Wonderful post. Good luck with those peach-fuzz puppies.)
David. Your WIP questions gave me goosebumps! The question of falling in love, that especially made me wonder … as you know so well, there’s great pain in losing someone you love. And, as you also know, there’s great joy in being in love again. But goodness, that pain! My husband has never had his heart broken, and I think he’s missing out on an important life lesson … but goodness, that pain!
I love the connection you point out between math and fiction. That’s brilliant (and it also explains why it’s so hard for me to put this current WIP together). I should never have dropped out of Algebra 2 Trig in high school!
Thanks, as always, for the sharing and the encouraging. And unrelated: The 2019-20 49’ers are going to rock.
I loved this essay, Sarah! This bit is my favorite: “What if it is our job–our duty–to give readers safe places to wonder? To build characters and plunk these characters into unwinnable situations that require them to change, grow, explore, and mature? To write stories that pose questions that get stuck in the readers’ teeth. What if?”
You remind me that our stories are even MORE important in our technologically driven age. A Google search cannot cough up personal growth, wisdom, or transcendence. The route to those is much slower and more human.
Me too! What a fabulous passage.
It’s always good to read a call to arms for the importance of fiction.
I don’t always start out with a burning question, but my current wip is a fairly frothy, hopefully fun mystery, but the central question turns on ‘which lives matter?’, which is hardly a frothy topic at all.
“Which lives matter” is a question that ought to consume our culture. I think all stories have deeper questions embedded in them. Nothing frothy about that. Your book sounds wonderful, Julie!
Hello, S.K! Thanks for the comment … and I agree that technology and search engines do nothing to build our empathy or our wisdom. We writers have immense and eternal job security! :)

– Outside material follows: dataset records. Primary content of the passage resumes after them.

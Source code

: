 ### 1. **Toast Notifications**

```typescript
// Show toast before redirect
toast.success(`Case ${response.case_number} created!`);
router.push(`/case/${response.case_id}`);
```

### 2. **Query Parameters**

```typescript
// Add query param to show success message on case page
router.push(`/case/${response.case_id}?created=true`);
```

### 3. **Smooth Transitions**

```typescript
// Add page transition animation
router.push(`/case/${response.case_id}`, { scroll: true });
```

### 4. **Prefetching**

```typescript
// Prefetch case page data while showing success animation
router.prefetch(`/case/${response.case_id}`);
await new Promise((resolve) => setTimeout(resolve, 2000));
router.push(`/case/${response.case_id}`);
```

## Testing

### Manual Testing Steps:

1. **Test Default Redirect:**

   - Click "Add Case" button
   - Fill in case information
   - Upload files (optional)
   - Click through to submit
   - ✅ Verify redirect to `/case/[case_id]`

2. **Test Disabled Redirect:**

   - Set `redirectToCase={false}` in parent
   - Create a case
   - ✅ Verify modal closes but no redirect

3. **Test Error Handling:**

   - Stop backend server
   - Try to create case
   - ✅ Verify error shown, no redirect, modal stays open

And yes ,,, slower and more human. Amen to that!
Thank you for your wise and thoughtful comments, S.K. You are a peach!
Hi Sarah, so good to see you here and I’m in awe that you are teaching. When I taught high school, I know I learned more than my students, about people, about questioning life, about how to inspire oneself and discover that inspiration can be contagious. I too had the bookcase of encyclopedias that I and then my children used. And I can spell the word because of Jiminy Cricket! Though Google makes it too easy, I think searching for information will always be the purview of writers. Yes, we ask questions and when unable to find a “google-type” answer, we write, finding that looking back and ahead helps form our answers–and knowing that even if we still had that bookcase, the answers might elude us, as writing provides that magical pathway.
I still have an encyclopedia! A little 12-volume Everyman’s Encyclopedia from the early 1930s.
Google can tell me a lot about what people thought about Hitler pre-WWII, but it just isn’t the same as seeing a mere couple of paragraphs on this “Ger. politician”.
Wonderful piece. I wish I’d had someone like you when I was a “7th grader” as we called ourselves then. I hadn’t thought about the having-the-right-answer thing then, but if you don’t ask the hard questions, they never get answers. And hard answers get us a lot further than the ones we already think we know.
I like Wikipedia a whole lot better because many people (not just white Brits) are allowed to contribute. Some of them contribute WAY more than I can understand, but then I realize how little I understand about the subject I’m looking at.